*** Dataset extract ***

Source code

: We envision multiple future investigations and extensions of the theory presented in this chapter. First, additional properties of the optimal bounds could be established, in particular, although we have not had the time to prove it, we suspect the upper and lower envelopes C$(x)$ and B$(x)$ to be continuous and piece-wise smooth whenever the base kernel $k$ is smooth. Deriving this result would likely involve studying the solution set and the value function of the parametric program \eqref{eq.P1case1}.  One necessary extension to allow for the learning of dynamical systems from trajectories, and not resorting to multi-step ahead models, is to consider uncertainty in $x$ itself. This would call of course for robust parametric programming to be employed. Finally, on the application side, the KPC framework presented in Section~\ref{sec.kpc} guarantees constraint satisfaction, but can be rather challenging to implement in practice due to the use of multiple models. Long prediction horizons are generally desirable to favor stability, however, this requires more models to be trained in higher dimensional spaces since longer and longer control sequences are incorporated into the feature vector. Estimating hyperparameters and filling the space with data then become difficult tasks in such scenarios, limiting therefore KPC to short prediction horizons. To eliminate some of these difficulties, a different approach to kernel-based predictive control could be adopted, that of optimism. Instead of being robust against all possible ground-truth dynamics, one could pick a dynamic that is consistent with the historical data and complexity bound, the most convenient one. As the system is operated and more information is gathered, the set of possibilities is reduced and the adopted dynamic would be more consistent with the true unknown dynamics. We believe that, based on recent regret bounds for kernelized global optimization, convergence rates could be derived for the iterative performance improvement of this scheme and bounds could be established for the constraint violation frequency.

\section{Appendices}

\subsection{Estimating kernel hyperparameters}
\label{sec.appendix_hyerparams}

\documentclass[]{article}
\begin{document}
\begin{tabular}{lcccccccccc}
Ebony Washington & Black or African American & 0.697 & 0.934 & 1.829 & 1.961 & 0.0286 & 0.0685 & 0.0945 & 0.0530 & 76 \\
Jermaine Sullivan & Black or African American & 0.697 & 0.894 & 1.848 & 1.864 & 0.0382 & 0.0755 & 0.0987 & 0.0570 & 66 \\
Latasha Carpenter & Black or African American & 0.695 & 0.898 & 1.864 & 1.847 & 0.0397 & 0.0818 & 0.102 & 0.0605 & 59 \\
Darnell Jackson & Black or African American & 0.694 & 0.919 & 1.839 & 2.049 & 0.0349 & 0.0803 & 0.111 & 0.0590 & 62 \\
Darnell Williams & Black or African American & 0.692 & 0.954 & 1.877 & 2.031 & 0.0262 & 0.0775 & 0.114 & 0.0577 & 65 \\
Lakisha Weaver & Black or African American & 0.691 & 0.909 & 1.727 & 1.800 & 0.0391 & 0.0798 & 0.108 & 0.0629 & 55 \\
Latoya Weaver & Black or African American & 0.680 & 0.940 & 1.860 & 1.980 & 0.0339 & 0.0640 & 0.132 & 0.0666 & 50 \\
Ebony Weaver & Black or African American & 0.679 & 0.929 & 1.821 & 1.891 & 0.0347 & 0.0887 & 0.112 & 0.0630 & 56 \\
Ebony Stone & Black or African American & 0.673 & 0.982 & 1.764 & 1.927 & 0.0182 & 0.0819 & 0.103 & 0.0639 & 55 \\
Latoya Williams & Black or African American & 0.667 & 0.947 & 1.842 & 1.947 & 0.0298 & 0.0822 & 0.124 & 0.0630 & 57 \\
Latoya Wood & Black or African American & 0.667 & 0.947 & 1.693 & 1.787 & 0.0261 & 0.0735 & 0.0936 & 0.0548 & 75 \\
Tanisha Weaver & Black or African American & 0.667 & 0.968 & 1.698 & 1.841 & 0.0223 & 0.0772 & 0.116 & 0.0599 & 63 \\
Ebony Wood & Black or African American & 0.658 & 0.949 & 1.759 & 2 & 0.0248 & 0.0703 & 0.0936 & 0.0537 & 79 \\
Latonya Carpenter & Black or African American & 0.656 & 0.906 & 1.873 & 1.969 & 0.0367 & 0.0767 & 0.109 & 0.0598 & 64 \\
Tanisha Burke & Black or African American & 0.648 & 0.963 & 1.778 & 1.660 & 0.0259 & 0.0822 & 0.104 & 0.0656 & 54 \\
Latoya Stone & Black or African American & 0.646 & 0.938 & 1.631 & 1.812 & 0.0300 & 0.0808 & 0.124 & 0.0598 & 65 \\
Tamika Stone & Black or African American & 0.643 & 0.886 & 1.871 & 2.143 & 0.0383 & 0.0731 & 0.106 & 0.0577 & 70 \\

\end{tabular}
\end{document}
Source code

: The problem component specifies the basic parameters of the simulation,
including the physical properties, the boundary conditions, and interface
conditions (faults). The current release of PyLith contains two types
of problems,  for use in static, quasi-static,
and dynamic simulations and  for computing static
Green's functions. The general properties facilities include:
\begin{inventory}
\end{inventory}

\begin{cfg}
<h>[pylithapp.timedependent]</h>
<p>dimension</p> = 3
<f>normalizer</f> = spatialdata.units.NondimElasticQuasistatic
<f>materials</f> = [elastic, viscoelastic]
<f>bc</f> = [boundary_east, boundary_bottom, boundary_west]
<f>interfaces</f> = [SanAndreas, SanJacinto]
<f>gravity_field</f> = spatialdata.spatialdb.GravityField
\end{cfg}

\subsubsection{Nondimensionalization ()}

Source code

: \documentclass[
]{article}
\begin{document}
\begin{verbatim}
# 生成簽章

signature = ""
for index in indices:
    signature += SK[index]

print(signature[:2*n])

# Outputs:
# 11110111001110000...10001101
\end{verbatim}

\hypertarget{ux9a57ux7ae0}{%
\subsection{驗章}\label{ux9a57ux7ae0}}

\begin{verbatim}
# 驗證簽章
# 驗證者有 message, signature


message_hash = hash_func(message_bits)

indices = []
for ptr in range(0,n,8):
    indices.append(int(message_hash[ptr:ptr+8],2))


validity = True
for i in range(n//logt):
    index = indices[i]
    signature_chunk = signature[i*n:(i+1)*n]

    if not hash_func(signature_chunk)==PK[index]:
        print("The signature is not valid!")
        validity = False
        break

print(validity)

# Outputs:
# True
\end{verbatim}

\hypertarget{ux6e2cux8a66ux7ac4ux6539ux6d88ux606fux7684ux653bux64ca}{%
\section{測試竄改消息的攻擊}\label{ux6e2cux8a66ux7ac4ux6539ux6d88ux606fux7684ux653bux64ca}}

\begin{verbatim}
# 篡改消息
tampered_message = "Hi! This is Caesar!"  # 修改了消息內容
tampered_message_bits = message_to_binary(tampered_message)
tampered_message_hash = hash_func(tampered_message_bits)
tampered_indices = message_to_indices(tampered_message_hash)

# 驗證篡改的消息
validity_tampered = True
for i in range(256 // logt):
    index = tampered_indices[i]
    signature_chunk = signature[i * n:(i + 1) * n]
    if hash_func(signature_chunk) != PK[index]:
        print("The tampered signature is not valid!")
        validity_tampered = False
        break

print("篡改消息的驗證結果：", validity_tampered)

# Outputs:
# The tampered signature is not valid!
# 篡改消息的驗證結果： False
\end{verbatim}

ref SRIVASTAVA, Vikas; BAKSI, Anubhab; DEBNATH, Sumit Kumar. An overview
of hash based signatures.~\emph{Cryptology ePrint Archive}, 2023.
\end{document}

*** End of Dataset extract ***
*** Dataset extract ***

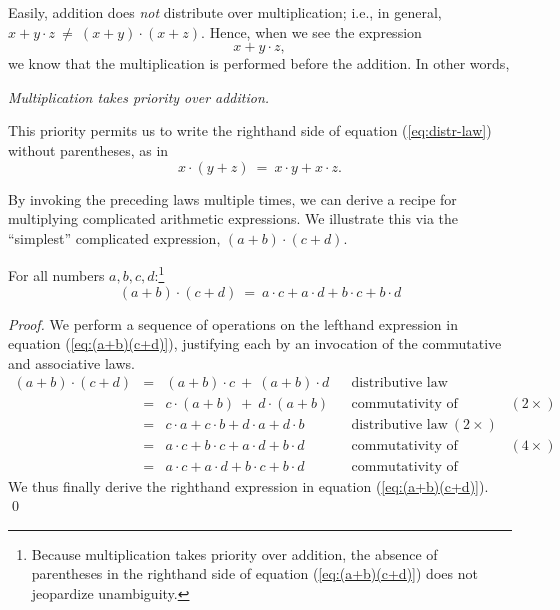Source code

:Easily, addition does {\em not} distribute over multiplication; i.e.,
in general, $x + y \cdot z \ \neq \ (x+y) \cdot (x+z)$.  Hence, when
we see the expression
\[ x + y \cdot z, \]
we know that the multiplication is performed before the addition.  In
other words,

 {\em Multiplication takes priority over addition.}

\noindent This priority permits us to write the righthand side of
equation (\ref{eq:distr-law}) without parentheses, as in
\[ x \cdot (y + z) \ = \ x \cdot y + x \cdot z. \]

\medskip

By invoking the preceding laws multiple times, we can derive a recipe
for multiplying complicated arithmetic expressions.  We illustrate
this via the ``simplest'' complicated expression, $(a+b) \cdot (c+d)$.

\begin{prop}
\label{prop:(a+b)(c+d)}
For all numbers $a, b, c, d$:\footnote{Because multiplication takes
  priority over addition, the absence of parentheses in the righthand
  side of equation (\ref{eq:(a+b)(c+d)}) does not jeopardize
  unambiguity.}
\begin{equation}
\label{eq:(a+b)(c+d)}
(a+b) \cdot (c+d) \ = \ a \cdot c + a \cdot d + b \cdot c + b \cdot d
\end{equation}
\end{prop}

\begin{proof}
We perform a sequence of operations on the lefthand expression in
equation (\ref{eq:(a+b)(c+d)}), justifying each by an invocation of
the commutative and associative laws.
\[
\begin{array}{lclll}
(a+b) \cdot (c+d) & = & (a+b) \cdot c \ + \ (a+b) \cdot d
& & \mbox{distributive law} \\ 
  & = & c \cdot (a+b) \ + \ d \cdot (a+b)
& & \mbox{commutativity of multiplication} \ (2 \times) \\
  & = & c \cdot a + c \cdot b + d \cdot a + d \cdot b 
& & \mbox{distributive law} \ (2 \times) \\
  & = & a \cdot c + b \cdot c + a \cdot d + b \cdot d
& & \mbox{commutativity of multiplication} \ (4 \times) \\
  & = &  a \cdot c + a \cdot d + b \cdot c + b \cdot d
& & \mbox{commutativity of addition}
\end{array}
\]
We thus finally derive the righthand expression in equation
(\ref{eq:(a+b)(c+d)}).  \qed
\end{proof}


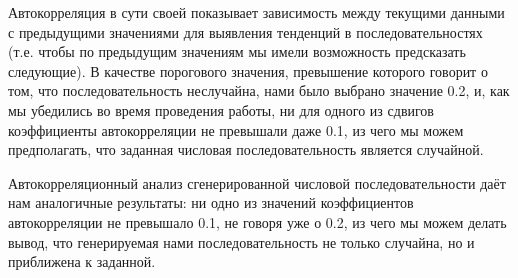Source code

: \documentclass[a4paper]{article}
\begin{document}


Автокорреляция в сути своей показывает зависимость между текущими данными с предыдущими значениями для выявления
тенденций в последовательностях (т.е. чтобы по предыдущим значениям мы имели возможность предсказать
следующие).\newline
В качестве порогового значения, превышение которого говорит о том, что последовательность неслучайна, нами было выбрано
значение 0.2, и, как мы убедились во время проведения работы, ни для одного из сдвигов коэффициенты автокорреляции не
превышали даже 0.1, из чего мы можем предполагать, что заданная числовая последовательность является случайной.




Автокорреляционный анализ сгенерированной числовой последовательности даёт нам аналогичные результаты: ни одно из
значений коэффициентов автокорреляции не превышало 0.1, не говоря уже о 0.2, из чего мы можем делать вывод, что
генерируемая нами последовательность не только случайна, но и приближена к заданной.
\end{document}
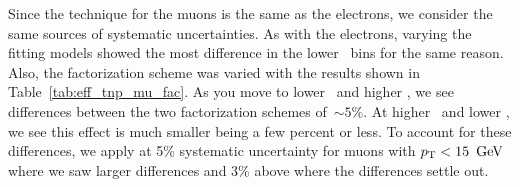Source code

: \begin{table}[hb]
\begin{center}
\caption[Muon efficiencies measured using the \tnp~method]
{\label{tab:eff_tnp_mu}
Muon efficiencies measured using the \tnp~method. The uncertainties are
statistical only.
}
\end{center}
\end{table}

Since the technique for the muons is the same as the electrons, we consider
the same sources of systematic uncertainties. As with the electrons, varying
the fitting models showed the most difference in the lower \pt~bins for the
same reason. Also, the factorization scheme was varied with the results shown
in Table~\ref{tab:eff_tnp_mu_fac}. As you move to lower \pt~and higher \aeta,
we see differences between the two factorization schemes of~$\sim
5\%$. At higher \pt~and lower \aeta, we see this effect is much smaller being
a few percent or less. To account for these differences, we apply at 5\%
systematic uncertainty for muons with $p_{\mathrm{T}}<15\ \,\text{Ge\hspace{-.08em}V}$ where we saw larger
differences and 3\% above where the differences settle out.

*** End of Dataset extract ***
*** Dataset extract ***

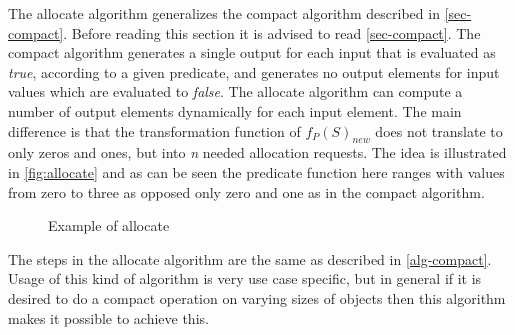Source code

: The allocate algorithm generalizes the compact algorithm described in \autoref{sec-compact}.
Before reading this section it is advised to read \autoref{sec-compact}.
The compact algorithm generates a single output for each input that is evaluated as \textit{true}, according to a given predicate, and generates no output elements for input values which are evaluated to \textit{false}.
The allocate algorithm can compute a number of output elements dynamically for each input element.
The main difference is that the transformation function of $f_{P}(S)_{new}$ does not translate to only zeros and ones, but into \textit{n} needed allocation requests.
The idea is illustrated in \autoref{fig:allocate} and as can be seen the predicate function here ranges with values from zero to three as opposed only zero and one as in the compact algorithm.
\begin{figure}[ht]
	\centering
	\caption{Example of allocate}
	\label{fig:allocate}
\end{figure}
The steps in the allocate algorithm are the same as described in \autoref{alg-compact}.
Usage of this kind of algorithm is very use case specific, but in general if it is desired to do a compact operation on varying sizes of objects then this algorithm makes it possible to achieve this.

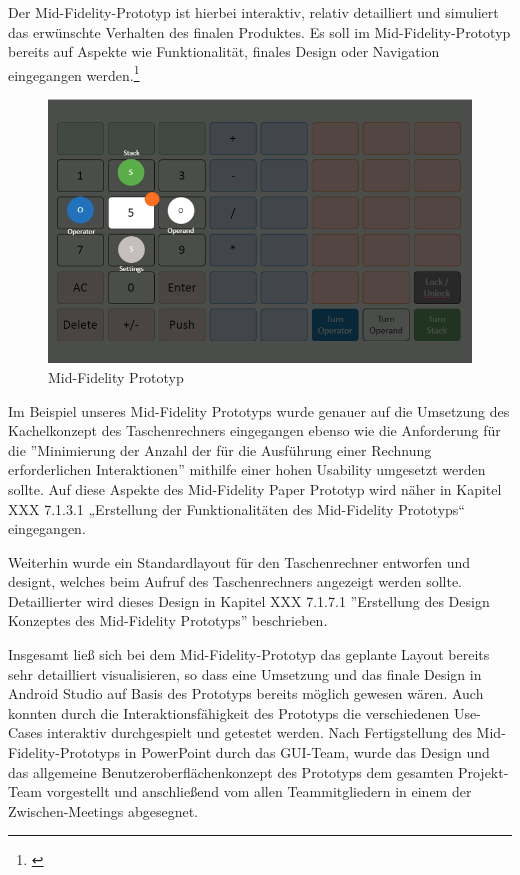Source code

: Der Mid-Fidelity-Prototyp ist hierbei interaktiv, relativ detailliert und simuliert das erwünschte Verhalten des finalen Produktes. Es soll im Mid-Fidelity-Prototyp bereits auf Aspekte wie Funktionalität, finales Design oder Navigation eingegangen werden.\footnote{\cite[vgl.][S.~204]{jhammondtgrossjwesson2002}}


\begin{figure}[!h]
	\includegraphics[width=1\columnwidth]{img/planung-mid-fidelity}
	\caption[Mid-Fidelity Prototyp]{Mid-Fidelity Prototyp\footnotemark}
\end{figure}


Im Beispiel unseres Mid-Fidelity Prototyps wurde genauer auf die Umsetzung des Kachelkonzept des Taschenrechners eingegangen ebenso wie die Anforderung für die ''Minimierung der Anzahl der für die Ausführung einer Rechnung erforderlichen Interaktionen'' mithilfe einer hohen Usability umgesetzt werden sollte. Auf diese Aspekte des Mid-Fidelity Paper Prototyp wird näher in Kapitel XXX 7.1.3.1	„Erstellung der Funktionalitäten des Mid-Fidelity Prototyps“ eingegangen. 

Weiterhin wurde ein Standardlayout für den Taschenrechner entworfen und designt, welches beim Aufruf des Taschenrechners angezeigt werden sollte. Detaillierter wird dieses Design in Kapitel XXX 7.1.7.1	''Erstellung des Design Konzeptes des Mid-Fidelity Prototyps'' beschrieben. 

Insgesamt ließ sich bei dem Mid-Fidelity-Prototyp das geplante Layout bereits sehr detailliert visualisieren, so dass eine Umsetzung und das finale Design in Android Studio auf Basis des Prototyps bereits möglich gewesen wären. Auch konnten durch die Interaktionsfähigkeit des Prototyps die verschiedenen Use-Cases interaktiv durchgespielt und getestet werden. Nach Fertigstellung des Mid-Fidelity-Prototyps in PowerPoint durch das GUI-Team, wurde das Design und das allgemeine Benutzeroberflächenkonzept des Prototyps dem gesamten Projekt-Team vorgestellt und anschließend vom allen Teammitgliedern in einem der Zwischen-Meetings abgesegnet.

*** End of Dataset extract ***

Task prompt
Extract all lines from the material above that include the word "each".

Exercise solution
equation (\ref{eq:(a+b)(c+d)}), justifying each by an invocation of
The compact algorithm generates a single output for each input that is evaluated as \textit{true}, according to a given predicate, and generates no output elements for input values which are evaluated to \textit{false}.
The allocate algorithm can compute a number of output elements dynamically for each input element.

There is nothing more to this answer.